Does ARM sit idle while NEON is doing its operations?

Asked 19/10, 2012 at 6:54 Answered 19/10, 2012 at 7:7

Solved linux embedded arm neon cortex-a8

Might look similar to: ARM and NEON can work in parallel?, but its not, I have some other issue ( may be problem with my understanding):

In the protocol stack, while we compute checksum, that is done on the GPP, I’m handing over that task now to NEON as part of a function:

Here is the checksum function that I have written as a part of NEON, posted in Stack Overflow: Checksum code implementation for Neon in Intrinsics

Now, suppose from linux this function is called,

ip_csum(){
  …
  …
  csum = do_csum(); //function call from arm
  …
  …
}


do_csum(){
  …
  …
  //NEON optimised code
  …
  …
  returns the final checksum to ip_csum/linux/ARM
}

in this case.. what happens to ARM when NEON is doing the calculations? does ARM sit idle? or it moves on with other operations?

as you can see do_csum is called and we are waiting on that result ( or that is what it looks like)..

NOTE:

Speaking in terms of cortex-a8
do_csum as you can see from the link is coded with intrinsics
compilation using gnu tool-chain
Will be good if you also take Multi-threading or any other concept involved or comes into picture when these inter operations happen.

Questions:

Does ARM sit idle while NEON is doing its operations? ( in this particular case)
Or does it shelve this current ip_csum related code, and take up another process/thread till NEON is done? ( I'm almost dumb as to what happens here)
if its sitting idle, how can we make ARM work on something else till NEON is done?

Kamilah answered 19/10, 2012 at 6:54 Comment(5)

ARM units can do useful work in parallel with NEON. I suggest to have a look at this paper as an example of such optimization: cr.yp.to/highspeed/neoncrypto-20120320.pdf – Cachepot 19/10, 2012 at 7:22

We need to see the actual instructions to be able to say what is executing in parallel.

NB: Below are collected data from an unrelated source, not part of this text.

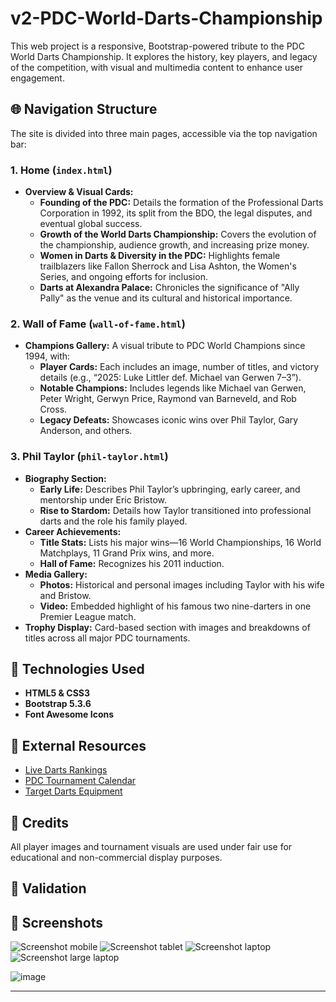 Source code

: # v2-PDC-World-Darts-Championship

This web project is a responsive, Bootstrap-powered tribute to the PDC World Darts Championship. It explores the history, key players, and legacy of the competition, with visual and multimedia content to enhance user engagement.

## 🌐 Navigation Structure

The site is divided into three main pages, accessible via the top navigation bar:

### 1. **Home** (`index.html`)
- **Overview & Visual Cards:**
  - **Founding of the PDC:** Details the formation of the Professional Darts Corporation in 1992, its split from the BDO, the legal disputes, and eventual global success.
  - **Growth of the World Darts Championship:** Covers the evolution of the championship, audience growth, and increasing prize money.
  - **Women in Darts & Diversity in the PDC:** Highlights female trailblazers like Fallon Sherrock and Lisa Ashton, the Women's Series, and ongoing efforts for inclusion.
  - **Darts at Alexandra Palace:** Chronicles the significance of "Ally Pally" as the venue and its cultural and historical importance.

### 2. **Wall of Fame** (`wall-of-fame.html`)
- **Champions Gallery:** A visual tribute to PDC World Champions since 1994, with:
  - **Player Cards:** Each includes an image, number of titles, and victory details (e.g., “2025: Luke Littler def. Michael van Gerwen 7–3”).
  - **Notable Champions:** Includes legends like Michael van Gerwen, Peter Wright, Gerwyn Price, Raymond van Barneveld, and Rob Cross.
  - **Legacy Defeats:** Showcases iconic wins over Phil Taylor, Gary Anderson, and others.

### 3. **Phil Taylor** (`phil-taylor.html`)
- **Biography Section:**
  - **Early Life:** Describes Phil Taylor’s upbringing, early career, and mentorship under Eric Bristow.
  - **Rise to Stardom:** Details how Taylor transitioned into professional darts and the role his family played.
- **Career Achievements:**
  - **Title Stats:** Lists his major wins—16 World Championships, 16 World Matchplays, 11 Grand Prix wins, and more.
  - **Hall of Fame:** Recognizes his 2011 induction.
- **Media Gallery:**
  - **Photos:** Historical and personal images including Taylor with his wife and Bristow.
  - **Video:** Embedded highlight of his famous two nine-darters in one Premier League match.
- **Trophy Display:** Card-based section with images and breakdowns of titles across all major PDC tournaments.

## 🧰 Technologies Used
- **HTML5 & CSS3**
- **Bootstrap 5.3.6**
- **Font Awesome Icons**

## 🔗 External Resources
- [Live Darts Rankings](https://www.dartsrankings.com/)
- [PDC Tournament Calendar](https://www.pdc.tv/tournaments/calendar)
- [Target Darts Equipment](https://www.target-darts.co.uk/)

## 📸 Credits
All player images and tournament visuals are used under fair use for educational and non-commercial display purposes.

## 🧱 Validation

## 🎯 Screenshots


![Screenshot mobile](https://github.com/user-attachments/assets/784c772f-978b-41d5-ad44-d5b145915e72)
![Screenshot tablet](https://github.com/user-attachments/assets/157f07ef-58b7-4b9a-b37e-8d0088fc307b)
![Screenshot laptop](https://github.com/user-attachments/assets/60555b60-70bd-451c-a5ae-9dbd9bf11d2c)
![Screenshot large laptop](https://github.com/user-attachments/assets/78016200-7533-41cb-b3d4-b3bb8a92662f)

![image](https://github.com/user-attachments/assets/1911ac7b-60e1-4cbb-ac09-f0bc4e211169)

---
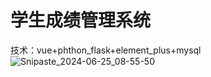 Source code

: # 学生成绩管理系统
技术：vue+phthon_flask+element_plus+mysql
![Snipaste_2024-06-25_08-55-50](https://github.com/xiaoguzuiniu/student_score/assets/158143699/d133f803-e3a9-4398-bc55-d4dcfd0fc04d)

Your "NEON optimised" code is probably a mix of NEON and non-NEON instructions. – Steamboat 19/10, 2012 at 7:30

See my answer but you have to look at things at the instruction level, not the thread or function level. – Steamboat 19/10, 2012 at 7:53

Thanks @Maratyszcza, that link was indeed helpful. Here's a question might be silly but does the concept of multi-threading/semaphores/spinlocks come into picture, while ARM invokes code for NEON? – Kamilah 22/10, 2012 at 6:22

Running instructions on ARM and NEON units in parallel has nothing to do about multi-threading. This is an example of instruction-level parallelism - running several independent instructions in the same cycle. Nearly all modern CPUs are able to run several instruction per cycle. However, the instructions running on the same cycle are not as independent for the CPU as instructions from different threads, and in many situations the processors fails to recognize that they are independent. – Cachepot 22/10, 2012 at 8:24

enter image description here

(Image from TI Wiki Cortex A8)

The ARM (or rather the Integer Pipeline) does not sit idle while NEON instructions are processing. In the Cortex A8, the NEON is at the "end" of the processor pipeline, instructions flow through the pipeline and if they are ARM instructions they are executed in the "beginning" of the pipeline and NEON instructions are executed in the end. Every clock pushes the instruction down the pipeline.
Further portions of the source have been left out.